Sobre una crisis humanitaria en México

Lunes, Septiembre 13, 2021 - 14:24

Ante los migrantes que huyen de sus países, México enfrenta una verdadera crisis humanitaria

Periodista egresada de la UNAM, especializada en política, derechos humanos, religión y migración, con artículos publicados en revistas y diversos medios nacionales. Doctora en Sociología por el Instituto de Ciencias Sociales y Humanidades de la BUAP.     .

Con alrededor de 70 mil migrantes varados en la frontera norte y cerca de 140 mil en la frontera sur, además de varias caravanas de migrantes tratando de cruzar por el territorio, México atraviesa por una verdadera crisis humanitaria, derivada de nuestra incapacidad para poder regular esos flujos de personas que se han visto obligados a dejar sus países y cruzar por México para buscar una vida mejor.

Como ya lo hemos visto en las últimas semanas, los operativos con la Guardia Nacional no han impedido que centenares de migrantes sigan cruzando por el país en su intento de llegar a la frontera norte. En la semana que pasó, el Instituto Nacional de Migración (INM) dio cuenta de al menos cuatro operativos de aseguramiento de migrantes provenientes, sobre todo de Haití y de alguno de los países que conforman el Triángulo Norte de Centroamérica.

Los operativos del INM, con la colaboración de la Guardia Nacional (GN), han sido una mala estrategia para tratar de detener una verdadera ola de personas desesperadas que están migrando por lo que ya es considerada una emergencia alimentaria.

Ni el gobierno mexicano ni las organizaciones de la sociedad civil ni la red de casas de migrantes católicas ni nadie, hay que decirlo, tiene capacidad para frenar a los migrantes y para dotarlos de alimentos o servicios. Muchos de los migrantes han declarado que pasan días sin comer, sin servicios y desde luego, sin atención médica. Todo ello enmarcado en la peor pandemia humana de la historia reciente.

La Oficina de Aduanas y Protección Fronteriza de Estados Unidos (CBP, por sus siglas en inglés) reveló que entre enero y julio de este año fueron detenidos un millón 113 mil extranjeros al intentar ingresar sin documentos a ese país, la cifra más alta para ese periodo desde el año 2000.

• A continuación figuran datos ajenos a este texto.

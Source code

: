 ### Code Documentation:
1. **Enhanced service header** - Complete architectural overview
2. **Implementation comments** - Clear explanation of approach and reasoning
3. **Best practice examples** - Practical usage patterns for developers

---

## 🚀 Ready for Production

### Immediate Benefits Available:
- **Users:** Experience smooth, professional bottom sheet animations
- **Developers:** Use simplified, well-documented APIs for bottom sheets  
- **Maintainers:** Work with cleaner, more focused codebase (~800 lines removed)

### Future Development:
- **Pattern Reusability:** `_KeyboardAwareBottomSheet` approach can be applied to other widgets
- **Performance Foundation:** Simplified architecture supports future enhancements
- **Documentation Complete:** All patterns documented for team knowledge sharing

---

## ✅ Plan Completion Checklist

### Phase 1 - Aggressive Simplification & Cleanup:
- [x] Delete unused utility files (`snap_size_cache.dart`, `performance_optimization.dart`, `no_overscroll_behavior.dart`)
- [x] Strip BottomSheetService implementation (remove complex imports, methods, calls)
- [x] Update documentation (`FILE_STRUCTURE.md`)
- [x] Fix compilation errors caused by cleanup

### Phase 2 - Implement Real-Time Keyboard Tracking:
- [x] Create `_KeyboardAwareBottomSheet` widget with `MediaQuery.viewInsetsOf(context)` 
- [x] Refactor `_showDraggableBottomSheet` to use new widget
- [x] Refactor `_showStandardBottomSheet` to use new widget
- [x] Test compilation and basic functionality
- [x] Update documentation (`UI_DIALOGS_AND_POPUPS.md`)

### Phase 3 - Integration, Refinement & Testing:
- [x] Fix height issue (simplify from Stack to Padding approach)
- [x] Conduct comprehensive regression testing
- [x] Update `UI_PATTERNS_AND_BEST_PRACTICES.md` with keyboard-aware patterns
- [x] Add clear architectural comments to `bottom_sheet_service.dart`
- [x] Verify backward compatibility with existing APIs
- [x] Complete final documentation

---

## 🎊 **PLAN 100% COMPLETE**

Y es que la migración centroamericana y haitiana se disparó durante la pandemia por Covid- 19 debido a factores como las afectaciones climáticas en la región centroamericana, el paso de los huracanes Eta e Iota, la crisis económica que mantiene deprimida la generación de empleo y la satisfacción de las necesidades más apremiantes y la violencia endémica en toda la región.

Un factor que contribuyó a agravar la situación, fueron las expectativas generadas por el gobierno del demócrata Joe Biden, quien, a su arribo al gobierno de Estados Unidos, manifestó su intención de ampliar las cuotas de asilados y detener las deportaciones de indocumentados. Todo ello generó algo así como un efecto llamada. Pero la reforma migratoria ofrecida por el demócrata ha enfrentado fuertes obstáculos. Una resolución judicial obligó a reinstaurar el programa Quédate en México y las presiones políticas han forzado una intensificación de las deportaciones expeditas al amparo del Título 42, que las justifica con el argumento de prevenir contagios de Covid-19.

El resultado ha sido un cada vez mayor flujo reincidente de migrantes que, luego de ser deportados a México o a Centroamérica, vuelven a intentar llegar a EU.

En México, además, un número cada vez mayor de migrantes, principalmente haitianos, opta por solicitar refugio para permanecer en el país de forma legal. El número de solicitantes suma 77 mil este año, una cifra récord que somete a una gran presión a Tapachula, principal punto de trámite, y a la Comisión Mexicana de Ayuda a Refugiados (Comar).

A la ciudad de Tapachula, Chiapas, ya la comenzaron a llamar “Ciudad Cárcel”, donde cerca de 80 mil solicitantes de asilo se encuentran sin empleos, sin alimentos, sin atención y sin que avancen sus trámites para poder internarse en otras entidades o viajar hacia EU.

Tapachula hoy en día es el embudo más grande de migrantes de América. Un verdadero muro estadounidense concentrado en un pequeño municipio de 300 mil habitantes.

Parece que las cosas marchan muy mal. Y no se ve para cuándo se inyecten recursos a Comar para poder agilizar las solicitudes de refugio. Nos encontramos, pues, en una de las peores crisis humanitarias porque las cosas se pondrán peor.

Nunca en la historia México había recibido a tanta gente que huye de sus países. En 2019 fueron al menos 70 mil solicitantes de refugio y este año se esperan más de 120 mil.

Justo hoy, la prensa mexicana publica que la Comar vive una situación agobiante por la falta de personal y recursos y un sistema completamente colapsado incapaz de atender un flujo creciente de solicitantes de protección internacional. La cosa, pues, está que arde.